Glaubwürdig erschien Richter Peter Pahnke die Begründung nicht. Er ordnete an, den „kranken Arbeitsunfähigen“von der Polizei vorführen zu lassen, und unterbrach, was noch gar nicht begonnen hatte. Nach einer halben Stunde dann die Mitteilung, dass die Vorführung gescheitert ist. Die Polizeibeamten haben vergeblich an der Wohnung des nicht Erschienen geklingelt, geöffnet hat keiner.

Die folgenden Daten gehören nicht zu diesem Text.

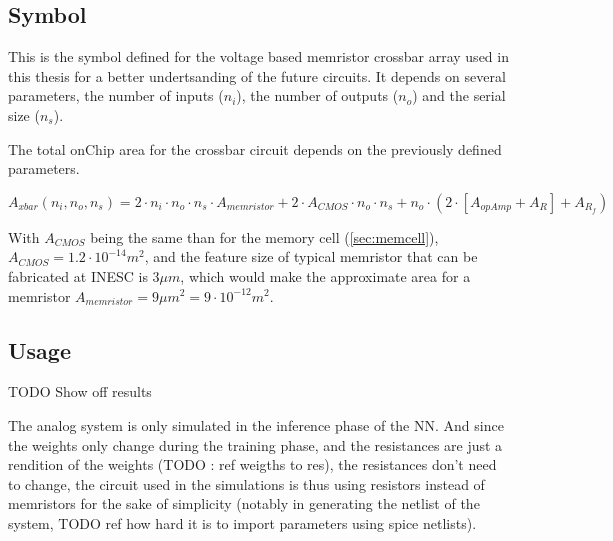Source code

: \subsection{Symbol}
This is the symbol defined for the voltage based memristor crossbar array used in this thesis for a better undertsanding of the future circuits. It depends on several parameters, the number of inputs ($n_i$), the number of outputs ($n_o$) and the serial size ($n_s$).


The total onChip area for the crossbar circuit depends on the previously defined parameters.

\begin{equation}
  A_{xbar}(n_i,n_o,n_s)=2\cdot n_i\cdot n_o \cdot n_s\cdot A_{memristor}+2\cdot A_{CMOS}\cdot n_o\cdot n_s +n_o\cdot(2\cdot[A_{opAmp}+A_R]+A_{R_f})
\end{equation}

With $A_{CMOS}$ being the same than for the memory cell (\cref{sec:memcell}), $A_{CMOS}=1.2\cdot 10^{-14}m^2$, and the feature size of typical memristor that can be fabricated at INESC is $3\mu m$, which would make the approximate area for a memristor $A_{memristor}=9\mu m^2=9\cdot 10^{-12} m^2$.%

\subsection{Usage}

TODO Show off results

The analog system is only simulated in the inference phase of the \ac{NN}. And since the weights only change during the training phase, and the resistances are just a rendition of the weights (TODO : ref weigths to res), the resistances don't need to change, the circuit used in the simulations is thus using resistors instead of memristors for the sake of simplicity (notably in generating the netlist of the system, TODO ref how hard it is to import parameters using spice netlists).
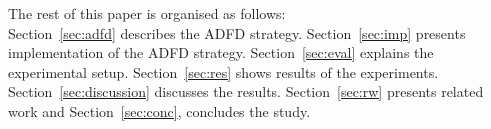\documentclass{acm_proc_article-sp}
\begin{document}

The rest of this paper is organised as follows: \\ Section~\ref{sec:adfd} describes the ADFD strategy. Section~\ref{sec:imp} presents implementation of the ADFD strategy. Section~\ref{sec:eval} explains the experimental setup. Section~\ref{sec:res} shows results of the experiments. Section~\ref{sec:discussion} discusses the results. Section~\ref{sec:rw} presents related work and Section~\ref{sec:conc}, concludes the study.


\end{document}
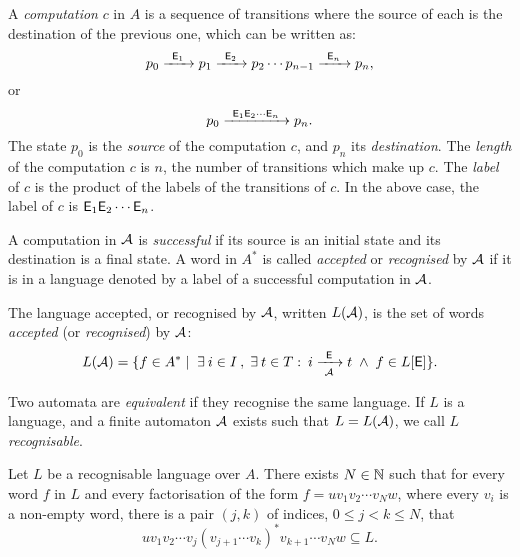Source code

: A \emph{computation} $c$ in $A$ is a sequence of transitions where the source of each is the destination of the previous one, which can be written as:
\[
    p_0 {\; \xrightarrow[]{\: \; {\mathsf{E}}_1 \: \;} \;} p_1 {\; \xrightarrow[]{\: \; {\mathsf{E}}_2 \: \;} \;} p_2 \dotsm p_{n-1} {\; \xrightarrow[]{\: \; {\mathsf{E}}_n \: \;} \;} p_n,
\]
or
\[
    p_0 {\; \xrightarrow[]{\: \; {\mathsf{E}}_1 {\mathsf{E}}_2 \dotsm {\mathsf{E}}_n \: \;} \;} p_n.
\]
The state $p_0$ is the \emph{source} of the computation $c$, and $p_n$ its \emph{destination}. The \emph{length} of the computation $c$ is $n$, the number of transitions which make up $c$. The \emph{label} of $c$ is the product of the labels of the transitions of $c$. In the above case, the label of $c$ is ${\mathsf{E}}_1 {\mathsf{E}}_2 \dotsm {\mathsf{E}}_n$.

A computation in ${\mathcal{A}}$ is \emph{successful} if its source is an initial state and its destination is a final state. A word in $A^*$ is called \emph{accepted} or \emph{recognised} by ${\mathcal{A}}$ if it is in a language denoted by a label of a successful computation in ${\mathcal{A}}$.

\begin{defn}
    The language accepted, or recognised by ${\mathcal{A}}$, written $L({\mathcal{A}})$, is the set of words \emph{accepted} (or \emph{recognised}) by ${\mathcal{A}}$:
    \[
        L({\mathcal{A}}) = \{ f \in A^* \mid \; \exists \: i \in I \: , \; \exists \: t \in T : \: i {\; \xrightarrow[{\mathcal{A}}]{\: \; {\mathsf{E}} \: \;} \;} t \; \wedge \; f \in L[{\mathsf{E}}] \}.
    \]
\end{defn}

Two automata are \emph{equivalent} if they recognise the same language. If $L$ is a language, and a finite automaton ${\mathcal{A}}$ exists such that $L = L({\mathcal{A}})$, we call $L$ \emph{recognisable}.

\begin{lemma}\label{lm:block_star_lemma}
    Let $L$ be a recognisable language over $A$. There exists $N \in \mathbb{N}$ such that for every word $f$ in $L$ and every factorisation of the form $f = u v_1 v_2 \dotsm v_N w$, where every $v_i$ is a non-empty word, there is a pair $(j,k)$ of indices, $0 \leq j < k \leq N$, that
    \[
        u v_1 v_2 \dotsm v_j {(v_{j+1} \dotsm v_k)}^* v_{k+1} \dotsm v_N w \subseteq L.
    \]
\end{lemma}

Weil jeder ordnungsgemäß Geladene die Verpflichtung hat, vor Gericht zu erscheinen, und erst recht eine angebliche Erkrankung nicht geeignet ist, dem Termin fernzubleiben, ordnete der Vorsitzende an, den Angeklagten in Haft zu nehmen und einen neuen Hauptverhandlungstermin
festzusetzen. „So ist es halt. Manchmal muss man den Hund zum Jagen tragen“, konstatierte Richter Peter Pahnke – und verabschiedete sich unverrichteter Dinge von Schöffinnen, Staatsanwältin und Verteidiger. Auffallend: Dass zum Gericht Geladene der Aufforderung fern bleiben, häuft sich in jüngster Zeit. Mal sind es Zeugen, dann sogar ein Nebenkläger-Vertreter oder wie am Dienstagmorgen der Angeklagte, die Vorladungen nicht nachkommen.